▶ **Exercise objective**
Each line in the entries below that holds the word "master" belongs in the answer.

▶ **Material for this task**
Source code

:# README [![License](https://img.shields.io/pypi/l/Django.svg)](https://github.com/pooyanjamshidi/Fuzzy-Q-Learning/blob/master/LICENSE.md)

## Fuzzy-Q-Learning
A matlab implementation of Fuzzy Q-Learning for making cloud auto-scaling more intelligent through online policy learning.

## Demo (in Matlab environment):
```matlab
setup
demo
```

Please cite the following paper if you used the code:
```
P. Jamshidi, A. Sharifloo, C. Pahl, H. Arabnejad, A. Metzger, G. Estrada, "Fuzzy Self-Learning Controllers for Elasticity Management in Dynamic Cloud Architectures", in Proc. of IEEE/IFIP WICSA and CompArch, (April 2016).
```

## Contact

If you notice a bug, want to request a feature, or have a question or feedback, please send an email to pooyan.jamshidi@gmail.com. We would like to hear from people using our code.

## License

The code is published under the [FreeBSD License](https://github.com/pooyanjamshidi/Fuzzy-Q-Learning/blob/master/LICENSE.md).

▶ **Exercise response**
:# README [![License](https://img.shields.io/pypi/l/Django.svg)](https://github.com/pooyanjamshidi/Fuzzy-Q-Learning/blob/master/LICENSE.md)
The code is published under the [FreeBSD License](https://github.com/pooyanjamshidi/Fuzzy-Q-Learning/blob/master/LICENSE.md).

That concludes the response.